П. Вильямс своими средствами пытался воссоздать эпоху складывающегося французского государства. Задача, «чтобы все сияло как солнце», была частным выражением более общей и более важной задачи: передать, как напишет художник в дни премьеры, «атмосферу тяжелой пышной мощности эпохи».

Комедиант с кошачьей пластикой и заикающейся речью должен был существовать в обрамлении королевского золотого портала, с которым напрасно пытались соперничать древние маски итальянского театра. Осенью 1934 года в Художественном театре начали «переналаживать» спектакль, который обретал новую сверхзадачу.

4 марта 1935 года, после нескольких месяцев напряженной репетиционной работы (когда Горчаков болел, Булгаков вел репетиции самостоятельно), участники «Мольера» собрались в Леонтьевском переулке. На следующий день надо было показывать Станиславскому прогон спектакля. Момент был решающий, все нервничали, взвинтила обстановку Л. Коренева, опоздавшая на полчаса. В «онегинском зале», в выгородке прогнали весь спектакль, за исключением сцены смерти Мольера, которая была не подготовлена.

В марте 1926 года турбинцы показывали Станиславскому в зале комической оперы прогон «Белой гвардии». Это был переломный момент в жизни второго мхатовского поколения и в булгаковской театральной судьбе.

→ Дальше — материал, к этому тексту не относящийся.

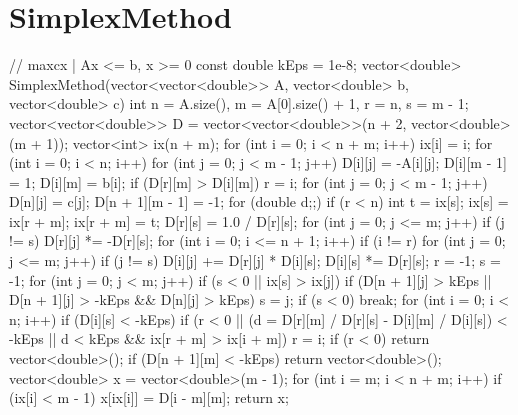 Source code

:\documentclass[12pt, titlepage]{article}
\begin{document}
\section{SimplexMethod}
\begin{cppcode}
// max{cx | Ax <= b, x >= 0}
const double kEps = 1e-8;
vector<double> SimplexMethod(vector<vector<double>> A, vector<double> b, vector<double> c) {
               int n = A.size(), m = A[0].size() + 1, r = n, s = m - 1;
	vector<vector<double>> D = vector<vector<double>>(n + 2, vector<double>(m + 1));
	vector<int> ix(n + m);
	for (int i = 0; i < n + m; i++) ix[i] = i;
	for (int i = 0; i < n; i++) {
		for (int j = 0; j < m - 1; j++) D[i][j] = -A[i][j];
		D[i][m - 1] = 1;
		D[i][m] = b[i];
		if (D[r][m] > D[i][m]) r = i;
	}
	for (int j = 0; j < m - 1; j++) D[n][j] = c[j];
	D[n + 1][m - 1] = -1;
	for (double d;;) {
		if (r < n) {
			int t = ix[s]; ix[s] = ix[r + m]; ix[r + m] = t;
			D[r][s] = 1.0 / D[r][s];
			for (int j = 0; j <= m; j++) if (j != s) D[r][j] *= -D[r][s];
			for (int i = 0; i <= n + 1; i++) if (i != r) {
				for (int j = 0; j <= m; j++) if (j != s) D[i][j] += D[r][j] * D[i][s];
				D[i][s] *= D[r][s];
			}
		}
		r = -1; s = -1;
		for (int j = 0; j < m; j++) if (s < 0 || ix[s] > ix[j]) {
			if (D[n + 1][j] > kEps || D[n + 1][j] > -kEps && D[n][j] > kEps) s = j;
		}
		if (s < 0) break;
		for (int i = 0; i < n; i++) if (D[i][s] < -kEps) {
			if (r < 0 || (d = D[r][m] / D[r][s] - D[i][m] / D[i][s]) < -kEps
				|| d < kEps && ix[r + m] > ix[i + m]) r = i;
		}
		if (r < 0) return vector<double>();
	}
	if (D[n + 1][m] < -kEps) return vector<double>();
	vector<double> x = vector<double>(m - 1);
	for (int i = m; i < n + m; i++) if (ix[i] < m - 1) x[ix[i]] = D[i - m][m];
	return x;
}
\end{cppcode}
\end{document}
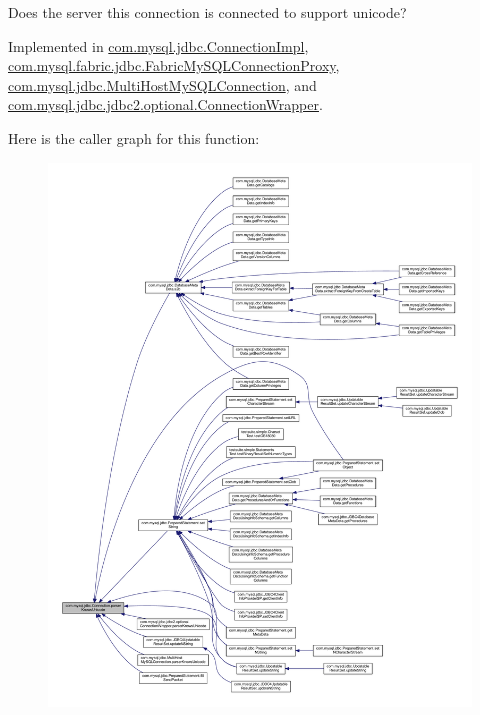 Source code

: Does the server this connection is connected to support unicode? 

Implemented in \mbox{\hyperlink{classcom_1_1mysql_1_1jdbc_1_1_connection_impl_a7aebd878f6c8a52c2d2ea690734e681f}{com.\+mysql.\+jdbc.\+Connection\+Impl}}, \mbox{\hyperlink{classcom_1_1mysql_1_1fabric_1_1jdbc_1_1_fabric_my_s_q_l_connection_proxy_a7129c03a6bf6bd8dfc5ec91f0b868dc9}{com.\+mysql.\+fabric.\+jdbc.\+Fabric\+My\+S\+Q\+L\+Connection\+Proxy}}, \mbox{\hyperlink{classcom_1_1mysql_1_1jdbc_1_1_multi_host_my_s_q_l_connection_a3a325a2e459d6fcda172893f843c390d}{com.\+mysql.\+jdbc.\+Multi\+Host\+My\+S\+Q\+L\+Connection}}, and \mbox{\hyperlink{classcom_1_1mysql_1_1jdbc_1_1jdbc2_1_1optional_1_1_connection_wrapper_a8e5f44787d05899d25927db0d43179e2}{com.\+mysql.\+jdbc.\+jdbc2.\+optional.\+Connection\+Wrapper}}.

Here is the caller graph for this function\+:\nopagebreak
\begin{figure}[H]
\begin{center}
\leavevmode
\includegraphics[width=350pt]{interfacecom_1_1mysql_1_1jdbc_1_1_connection_a09e06dca89e57de8d11e9e9ff2d78f4d_icgraph}
\end{center}
\end{figure}
\mbox{\label{interfacecom_1_1mysql_1_1jdbc_1_1_connection_a65a9bf75714ed318b0324f99dfa09761}}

Тот день остался в памяти актеров как один из самых счастливых дней их театральной юности. День 5 марта 1935 года ничего не решал в судьбе участников спектакля, актеров и режиссуры. Он ничего не решал в судьбе Художественного театра, который уже прочно обрел свое место в системе новой культуры. Для Станиславского эта работа тоже ни в какой степени не была этапной: как уже было сказано, основатель театра в то время меньше всего думал о новых постановках или о производстве как таковом. К Станиславскому пришли затем, чтобы он навел «предпремьерный глянец» и разрешил выпустить замученную и «замятую» пьесу. Режиссер по состоянию здоровья не мог приехать в театр посмотреть декорации.



278

Он не мог провести ни одной сценической репетиции, монтировки, установки света, то есть всего того, что входит необходимым элементом в понятие режиссуры. Показ в Леонтьевском переулке носил заведомо странный характер и всеми сложившимися обстоятельствами ничего хорошего не обещал.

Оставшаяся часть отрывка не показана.